FEDERAL AND STATE LAWS AND REGULATION OF BANKS AND BANK HOLDING COMPANIES

Bank holding companies and banks are extensively regulated under both federal
and state law. To the extent that the following information describes statutory
and regulatory provisions, it is qualified in its entirety by reference to the
particular statutory and regulatory provisions. Any change in applicable law or
regulation may have a material effect on the business of the Company and its
subsidiaries.

Savannah Bank is subject to extensive supervision and regulation by the OCC, and
Bryan Bank is subject to extensive supervision by the GBDF and the FDIC. The
regulator of each bank is responsible for overseeing the affairs of all banks
and periodically examines banks to determine their compliance with laws and
regulations. Banks must make quarterly call reports of their financial condition
and results of operations to the FDIC, who reviews the call report information
for accuracy, consistency and reasonableness. Quarterly Call Report financial
information is made available to regulators and the public approximately 45 days
after each quarter-end. Regulators use this data for quarterly offsite
monitoring of the financial condition of banks. Quarterly holding company
reports are filed with the Federal Reserve Bank of Atlanta (FRB) within 45 days
of each quarter-end. This financial information is reviewed by the FRB for
accuracy, consistency and reasonableness and is also made available to holding
company database providers within 75 days of the end of each quarter. Bank
analysts, regulators and consultants regularly use this information in analyzing
historical and expected performance of banks and bank holding companies.
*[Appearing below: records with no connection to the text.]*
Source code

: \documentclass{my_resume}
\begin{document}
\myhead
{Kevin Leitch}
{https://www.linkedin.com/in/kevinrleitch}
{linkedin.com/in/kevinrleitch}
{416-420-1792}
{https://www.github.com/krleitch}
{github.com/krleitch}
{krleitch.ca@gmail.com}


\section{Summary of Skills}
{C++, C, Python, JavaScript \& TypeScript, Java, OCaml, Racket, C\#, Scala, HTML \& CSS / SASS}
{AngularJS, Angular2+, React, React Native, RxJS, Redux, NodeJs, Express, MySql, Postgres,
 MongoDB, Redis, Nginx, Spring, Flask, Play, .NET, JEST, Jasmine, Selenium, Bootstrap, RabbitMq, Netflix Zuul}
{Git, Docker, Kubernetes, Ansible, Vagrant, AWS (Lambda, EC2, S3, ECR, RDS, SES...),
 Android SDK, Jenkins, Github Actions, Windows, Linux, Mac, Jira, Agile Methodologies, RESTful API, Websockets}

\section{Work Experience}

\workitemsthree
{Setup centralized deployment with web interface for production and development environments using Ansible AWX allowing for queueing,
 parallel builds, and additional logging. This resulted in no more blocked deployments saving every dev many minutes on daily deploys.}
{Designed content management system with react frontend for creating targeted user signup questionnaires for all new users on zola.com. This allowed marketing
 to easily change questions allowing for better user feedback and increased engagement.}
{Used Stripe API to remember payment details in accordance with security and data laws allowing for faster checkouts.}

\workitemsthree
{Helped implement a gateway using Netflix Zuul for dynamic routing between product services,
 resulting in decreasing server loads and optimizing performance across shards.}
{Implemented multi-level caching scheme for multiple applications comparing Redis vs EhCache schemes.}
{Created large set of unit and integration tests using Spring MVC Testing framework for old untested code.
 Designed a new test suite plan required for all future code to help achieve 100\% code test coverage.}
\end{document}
In addition, the regulators have authority to issue cease and desist orders
against banks and bank holding companies, which are about to engage, are
engaging or have engaged in an unsafe or unsound practice in the conduct of
their business. The regulators can order affirmative action to correct any harm
resulting from a violation of practice, including, but not limited to, making
restitution and providing reimbursement or guarantees against loss in certain
cases. Regulators also administer several federal statutes such as the Community
Reinvestment Act and the Depository Institution Management Interlocks Act, which
apply to national banks. The Subsidiary Banks also are subject to special
examination by the FDIC and to certain FDIC regulations.

Regulators have adopted risk-based capital requirements that specify the minimum
level for which no prompt corrective action is required. In addition, the FDIC
adopted FDIC insurance assessment rates based on certain risk-based and equity
capital ratios. The table in Note 12 of the notes to the consolidated financial
statements in the 2002 Annual Report shows the capital ratios for the Company,
and the regulatory minimum capital ratios at December 31, 2002. The capital
ratios of the Company and each Subsidiary Bank exceeded the ratios required to
be "well-capitalized" by the FDIC.

A national banking association is insured by the FDIC and must be a member of
the Federal Reserve System. Therefore, the Subsidiary Banks are subject to
applicable provisions of the Federal Reserve Act, which restrict the ability of
any national bank to extend credit to its parent holding company. Additionally,
a national banking association cannot extend credit to any affiliate (including
its parent and non-bank subsidiaries of its parent) to purchase the assets
thereof, to issue a guarantee, acceptance or letter of credit (including an
endorsement or standby letter of credit) to its affiliates, or to invest in the

9


stock or securities thereof or to take such stock or securities as collateral
for loans to any borrower.

Stockholders of banks (including bank holding companies which own stock in
banks, such as the Company) may be compelled by bank regulatory authorities to
invest additional capital in the event their bank's capital shall have become
impaired by losses or otherwise. Failure to pay such an assessment could cause a
forced sale of the holder's bank stock. In addition, the Company may also be
required to provide additional capital to any additional banks that it acquires
as a condition to obtaining the approvals and consents of regulatory authorities
in connection with such acquisitions.

The earnings of the Subsidiary Banks and, consequently of the Company, are
affected significantly by the policies of the Federal Reserve Board, which
regulates the money supply in order to mitigate recessionary and inflationary
pressures. Among the techniques used to implement these objectives are open
market operations in United States Government securities, changes in the rate
paid by banks on bank borrowings, changes in reserve requirements against bank
deposits and limitations on interest rates that banks may pay on time and
savings deposits. These techniques are used in varying combinations to influence
overall growth and distribution of bank loans, investments and deposits, and
their use may also affect interest rates charged on loans or paid for deposits.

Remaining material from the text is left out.